→ **Task to carry out**
Quote the data exactly, first line to the line containing "We define and", with no pictures.

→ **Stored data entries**
· · ·

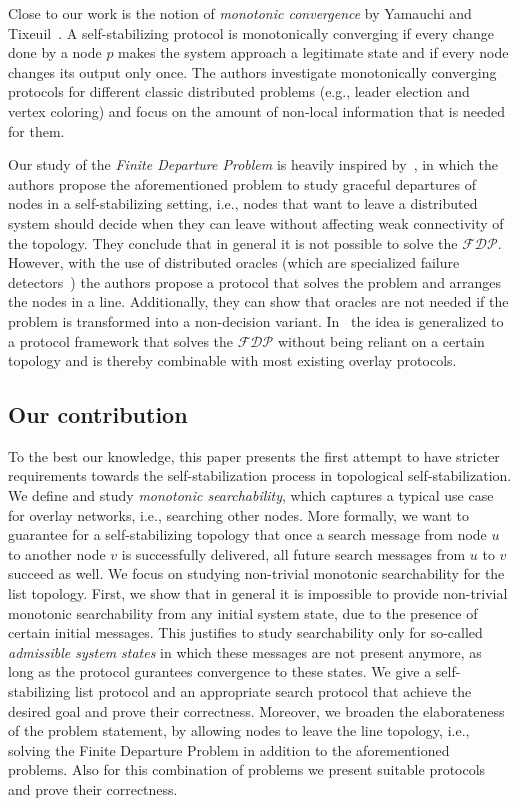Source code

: \documentclass[a4paper,USenglish]{lipics}
\newcommand{\fdp}{$\mathcal{FDP}$\xspace}
\begin{document}
Close to our work is the notion of \emph{monotonic convergence} by Yamauchi and Tixeuil~\cite{YamauchiT10}. A self-stabilizing protocol is monotonically converging if every change done by a node $p$ makes the system approach a legitimate state and if every node changes its output only once. 
The authors investigate monotonically converging protocols for different classic distributed problems (e.g., leader election and vertex coloring) and focus on the amount of non-local information that is needed for them.

Our study of the \emph{Finite Departure Problem} is heavily inspired by~\cite{departure1}, in which the authors propose the aforementioned problem to study graceful departures of nodes in a self-stabilizing setting, i.e., nodes that want to leave a distributed system should decide when they can leave without affecting weak connectivity of the topology. 
They conclude that in general it is not possible to solve the \fdp. 
However, with the use of distributed oracles (which are specialized failure detectors~\cite{ChandraT96}) the authors propose a protocol that solves the problem and arranges the nodes in a line. 
Additionally, they can show that oracles are not needed if the problem is transformed into a non-decision variant. 
In~\cite{KoutsopoulosSS15} the idea is generalized to a protocol framework that solves the \fdp without being reliant on a certain topology and is thereby combinable with most existing overlay protocols.

\subsection{Our contribution}
To the best our knowledge, this paper presents the first attempt to have stricter requirements towards the self-stabilization process in topological self-stabilization.
We define and study \emph{monotonic searchability}, which captures a typical use case for overlay networks, i.e., searching other nodes.
More formally, we want to guarantee for a self-stabilizing topology that once a search message from node $u$ to another node $v$ is successfully delivered, all future search messages from $u$ to $v$ succeed as well.
We focus on studying non-trivial monotonic searchability for the list topology.
First, we show that in general it is impossible to provide non-trivial monotonic searchability from any initial system state, due to the presence of certain initial messages.
This justifies to study searchability only for so-called \emph{admissible system states} in which  these messages are not present anymore, as long as the protocol gurantees convergence to these states.
We give a self-stabilizing list protocol and an appropriate search protocol that achieve the desired goal and prove their correctness.
Moreover, we broaden the elaborateness of the problem statement, by allowing nodes to leave the line topology, i.e., solving the Finite Departure Problem in addition to the aforementioned problems. 
Also for this combination of problems we present suitable protocols and prove their correctness. 
\end{document}
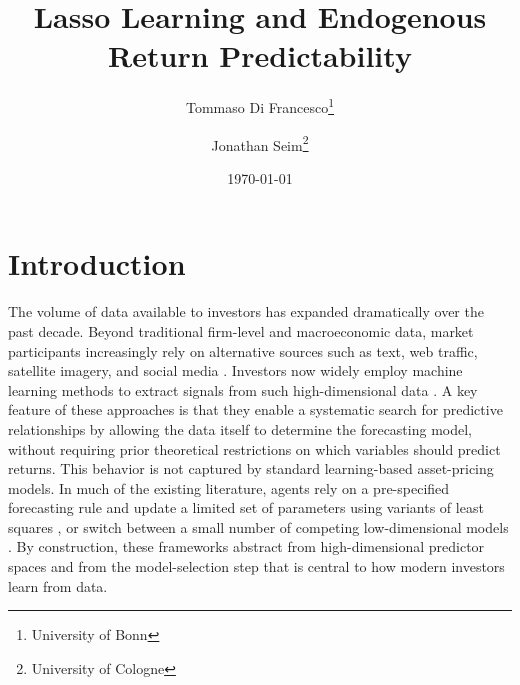 \documentclass[11pt]{article}
\title{Lasso Learning and Endogenous Return Predictability}
\author{
Tommaso Di Francesco\thanks{University of Bonn}
\and
Jonathan Seim\thanks{University of Cologne}
}
\date{\today}
\begin{document}
\pretitle{\begin{center}\bfseries\LARGE}
\posttitle{\end{center}}



{
\maketitle
}



\section*{Introduction}

The volume of data available to investors has expanded dramatically over the past decade.
Beyond traditional firm-level and macroeconomic data, market participants increasingly rely on alternative sources such as text, web traffic, satellite imagery, and social media \citep{DataSphere2025}.
Investors now widely employ machine learning methods to extract signals from such high-dimensional data \citep{Mercer2024AI}.
A key feature of these approaches is that they enable a systematic search for predictive relationships by allowing the data itself to determine the forecasting model, without requiring prior theoretical restrictions on which variables should predict returns.
This behavior is not captured by standard learning-based asset-pricing models.
In much of the existing literature, agents rely on a pre-specified forecasting rule and update a limited set of parameters using variants of least squares \citep{Timmermann1993,hong2007simple}, or switch between a small number of competing low-dimensional models \citep{barberis1998model}.
By construction, these frameworks abstract from high-dimensional predictor spaces and from the model-selection step that is central to how modern investors learn from data.
\end{document}
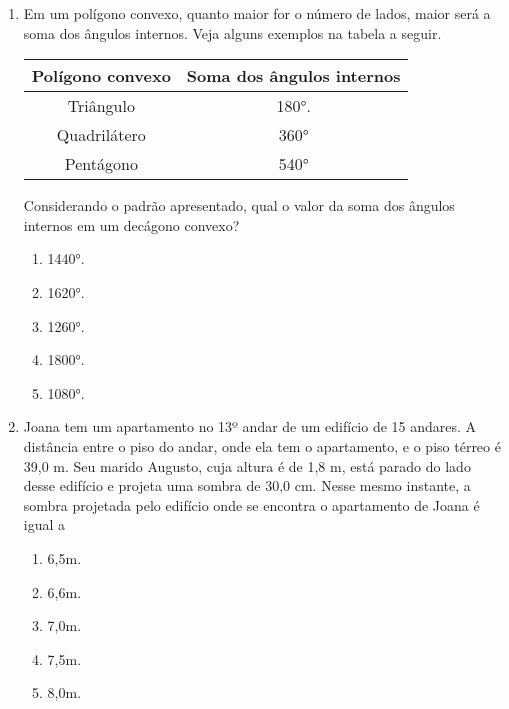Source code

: \documentclass[a4paper,14pt]{article}
\begin{document}
\begin{enumerate}
	    \item Em um polígono convexo, quanto maior for o número de lados, maior será a soma dos ângulos internos.
	    \newline Veja alguns exemplos na tabela a seguir.
	    \newline
	    \newline
	    \begin{tabular}{|c|c|} %
	    	\hline %
	    	Polígono convexo & Soma dos ângulos internos \\ %
	    	\hline %
	    	Triângulo & 180°. \\ %
	    	\hline %
	    	Quadrilátero & 360° \\ %
	    	\hline %
	    	Pentágono & 540° \\ %
	    	\hline %
	    \end{tabular}
        \newline
        \newline
        Considerando o padrão apresentado, qual o valor da soma dos ângulos internos em um decágono
        convexo?
        \begin{enumerate}
        	\item 1440°.
        	\item 1620°.
        	\item 1260°.
        	\item 1800°.
        	\item 1080°.
        \end{enumerate}
        \vspace{1cm}
        
        \item Joana tem um apartamento no 13º andar de um edifício de 15 andares. A distância entre o piso do andar,
        onde ela tem o apartamento, e o piso térreo é 39,0 m. Seu marido Augusto, cuja altura é de 1,8 m, está
        parado do lado desse edifício e projeta uma sombra de 30,0 cm.
        Nesse mesmo instante, a sombra projetada pelo edifício onde se encontra o apartamento de Joana é igual a 
        \begin{enumerate}
        	\item 6,5m.
        	\item 6,6m.
        	\item 7,0m.
        	\item 7,5m.
        	\item 8,0m.
        \end{enumerate}
        \vspace{4cm}
        

\end{enumerate}
\end{document}
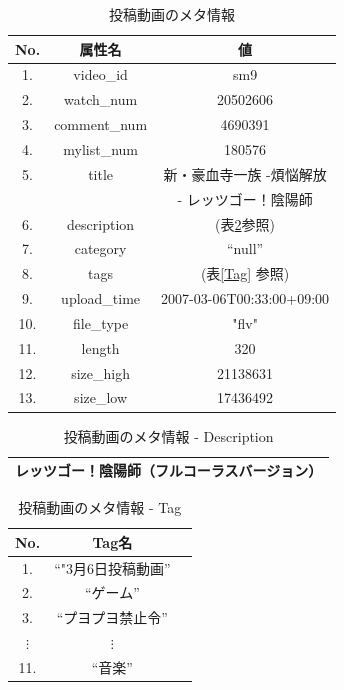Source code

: \documentclass[submit,techrep,noauthor]{ipsj}
\begin{document}
\begin{table}[htb]
  \caption{投稿動画のメタ情報} 
  \label{tab:niconico_category_items}
  \begin{center}
  \begin{tabular}{|c||c|c|} \hline
No. & 属性名 & 値 \\ \hline
1. & video\_id & sm9 \\ \hline
2. & watch\_num & 20502606 \\ \hline
3. & comment\_num & 4690391 \\ \hline
4. & mylist\_num & 180576 \\ \hline
5. & title & 新・豪血寺一族 -煩悩解放 \\ 
 &  &  - レッツゴー！陰陽師 \\ \hline
6. & description & (表\ref{tab:niconico_category_description}参照) \\ \hline
7. & category & ``null'' \\ \hline
8. & tags & (表\ref{Tag} 参照) \\ \hline
9. & upload\_time & 2007-03-06T00:33:00+09:00 \\ \hline
10. & file\_type & "flv" \\ \hline
11. & length & 320 \\ \hline
12. & size\_high & 21138631 \\ \hline
13. & size\_low & 17436492 \\ \hline
  \end{tabular}
  \end{center}
  \vspace{-1.5zh}
\end{table}
%
\vspace{-0.5zh}
\begin{table}[htb]
  \caption{投稿動画のメタ情報 - Description} 
  \label{tab:niconico_category_description}
  \begin{center}
  \begin{tabular}{|l|} \hline
レッツゴー！陰陽師（フルコーラスバージョン）\\ \hline
  \end{tabular}
  \end{center}
  \vspace{-1.5zh}
\end{table}
\vspace{-0.5zh}
\begin{table}[htb]
  \caption{投稿動画のメタ情報 - Tag} 
  \label{tab:niconico_category_tag}
  \begin{center}
  \begin{tabular}{|c||c|c|} \hline
No. & Tag名\\ \hline
1. & ``"3月6日投稿動画'' \\ \hline
2. & ``ゲーム'' \\ \hline
3. & ``プヨプヨ禁止令'' \\ \hline
$\vdots$ & $\vdots$ \\ \hline
11. & ``音楽'' \\ \hline
  \end{tabular}
  \end{center}
\end{table}
\end{document}

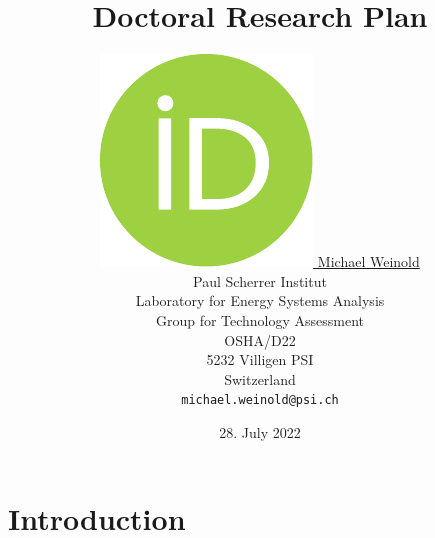 \documentclass{article}
\title{Doctoral Research Plan}
\author{
    \href{https://orcid.org/0000-0003-4859-2650}
    {\includegraphics[scale=0.06]{orcid.pdf}
    \hspace{1mm}
    Michael Weinold} \\
	Paul Scherrer Institut\\
	Laboratory for Energy Systems Analysis\\
	Group for Technology Assessment\\
	OSHA/D22\\
    5232 Villigen PSI \\
    Switzerland \\
	\texttt{michael.weinold@psi.ch} \\
}
\date{28. July 2022}
\begin{document}
\maketitle

\begin{abstract}
	\cite{becattini_role_2021}
\end{abstract}


\section{Introduction}




\end{document}
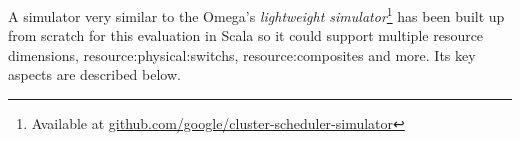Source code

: A simulator very similar to the Omega's \cite{omega} \textit{lightweight simulator}\footnote[2]{\label{omega_simulator} Available at \href{https://github.com/google/cluster-scheduler-simulator}{github.com/google/cluster-scheduler-simulator}} has been built up from scratch for this evaluation in Scala \cite{scala} so it could support multiple resource dimensions, \glspl{resource:physical:switch}, \glspl{resource:composite} and more.
Its key aspects are described below.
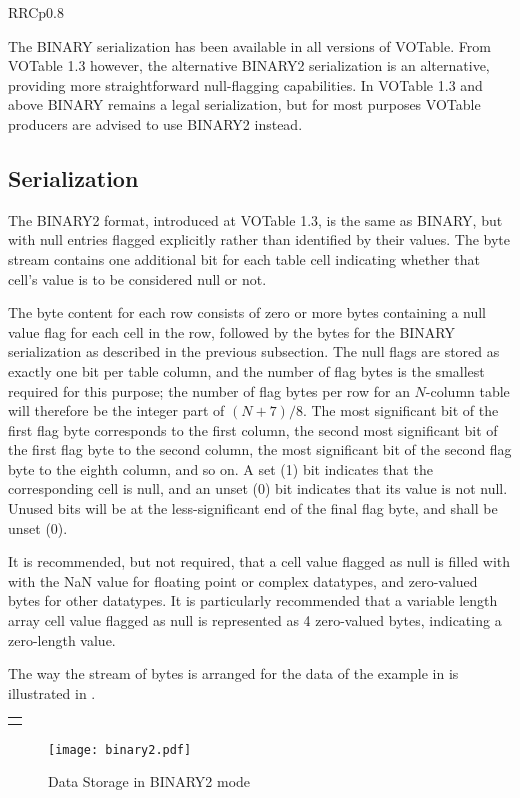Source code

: \begin{tabular}{RRCp{0.8\textwidth}}
\begin{center}
{The BINARY serialization has been available in all versions of VOTable.
From VOTable 1.3 however, the alternative BINARY2 serialization is
an alternative, providing more straightforward null-flagging capabilities.
In VOTable 1.3 and above BINARY remains a legal serialization, but for most
purposes VOTable producers are advised to use BINARY2 instead.

\subsection{\texorpdfstring{ Serialization}
                           {BINARY2 Serialization}}
\label{sec:BIN2}

The BINARY2 format, introduced at VOTable 1.3, is the same as BINARY,
but with null entries flagged explicitly rather than identified
by their values.
The byte stream contains one additional bit for each table cell
indicating whether that cell's value is to be considered null or not.

The byte content for each row consists of
zero or more bytes containing a null value flag for each cell in the row,
followed by the bytes for the BINARY serialization as described in the
previous subsection.
The null flags are stored as exactly one bit per table column, and the number
of flag bytes is the smallest required for this purpose;
the number of flag bytes per row for an $N$-column table will therefore
be the integer part of  $(N+7)/8$.
The most significant bit of the first flag byte corresponds to the
first column,
the second most significant bit of the first flag byte to the second column,
the most significant bit of the second flag byte to the eighth column,
and so on.  A set (1) bit indicates that the corresponding cell is null,
and an unset (0) bit indicates that its value is not null.
Unused bits will be at the less-significant end of the final flag byte,
and shall be unset (0).

It is recommended, but not required, that a cell value flagged as null
is filled with with the NaN value for floating point or complex datatypes,
and zero-valued bytes for other datatypes.
It is particularly recommended that a variable length array cell value
flagged as null is represented as 4 zero-valued bytes, indicating
a zero-length value.

The way the stream of bytes is arranged for the data of the
example in  is illustrated in
.

\label{Image3}
\ifhtx\begin{tabular}{c}
\tag{IMG SRC="binary2.png" NAME="Image3" ALIGN=LEFT BORDER=0}\end{tabular}
\else\begin{center}
\begin{figure}[htb]
\texttt{[image: binary2.pdf]}
\caption{\label{fig:bin2}Data Storage in BINARY2 mode}
\end{figure}\end{center}
\fi

}
\end{center}
\end{tabular}
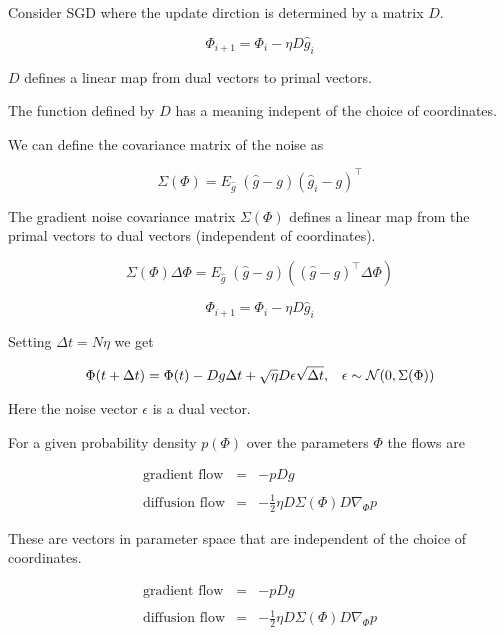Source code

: {Consider SGD where the update dirction is determined by a matrix $D$.

$$\Phi_{i+1} = \Phi_i - \eta D \hat{g}_i$$

$D$ defines a linear map from dual vectors to primal vectors.

\vfill
The function defined by $D$ has a meaning indepent of the choice of coordinates.



We can define the covariance matrix of the noise as

\vfill
$$\Sigma(\Phi) = E_{\hat{g}}\;(\hat{g}-g)(\hat{g}_i-g)^\top$$

\vfill
The gradient noise covariance matrix $\Sigma(\Phi)$ defines a linear map from the
primal vectors to dual vectors (independent of coordinates).

\vfill
$$\Sigma(\Phi) \Delta \Phi = E_{\hat{g}}\; (\hat{g}-g)((\hat{g}-g)^\top \Delta \Phi)$$



$$\Phi_{i+1} = \Phi_i - \eta D \hat{g}_i$$

\vfill
Setting $\Delta t = N\eta$ we get


$$\Phi(t+ \Delta t) = \Phi(t) - Dg \Delta t + \sqrt{\eta}D\epsilon\sqrt{\Delta t},\;\;\;\epsilon \sim {\cal N}(0,\Sigma(\Phi))$$

\vfill
Here the noise vector $\epsilon$ is a dual vector.


For a given probability density $p(\Phi)$ over the parameters $\Phi$ the flows are

\begin{eqnarray*}
\mbox{gradient flow} & = & -p D g \\
\\
\mbox{diffusion flow} & = & -\frac{1}{2} \eta D \Sigma(\Phi) D \nabla_\Phi p
\end{eqnarray*}

\vfill
These are vectors in parameter space that are independent of the choice of coordinates.


\begin{eqnarray*}
\mbox{gradient flow} & = & -p D g \\
\\
\mbox{diffusion flow} & = & -\frac{1}{2} \eta D \Sigma(\Phi) D \nabla_\Phi p
\end{eqnarray*}

}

· · ·

→ **Answer box**
Source code

: \documentclass[a4paper,USenglish]{lipics}
\newcommand{\fdp}{$\mathcal{FDP}$\xspace}
\begin{document}
Close to our work is the notion of \emph{monotonic convergence} by Yamauchi and Tixeuil~\cite{YamauchiT10}. A self-stabilizing protocol is monotonically converging if every change done by a node $p$ makes the system approach a legitimate state and if every node changes its output only once. 
The authors investigate monotonically converging protocols for different classic distributed problems (e.g., leader election and vertex coloring) and focus on the amount of non-local information that is needed for them.

Our study of the \emph{Finite Departure Problem} is heavily inspired by~\cite{departure1}, in which the authors propose the aforementioned problem to study graceful departures of nodes in a self-stabilizing setting, i.e., nodes that want to leave a distributed system should decide when they can leave without affecting weak connectivity of the topology. 
They conclude that in general it is not possible to solve the \fdp. 
However, with the use of distributed oracles (which are specialized failure detectors~\cite{ChandraT96}) the authors propose a protocol that solves the problem and arranges the nodes in a line. 
Additionally, they can show that oracles are not needed if the problem is transformed into a non-decision variant. 
In~\cite{KoutsopoulosSS15} the idea is generalized to a protocol framework that solves the \fdp without being reliant on a certain topology and is thereby combinable with most existing overlay protocols.

\subsection{Our contribution}
To the best our knowledge, this paper presents the first attempt to have stricter requirements towards the self-stabilization process in topological self-stabilization.
We define and study \emph{monotonic searchability}, which captures a typical use case for overlay networks, i.e., searching other nodes.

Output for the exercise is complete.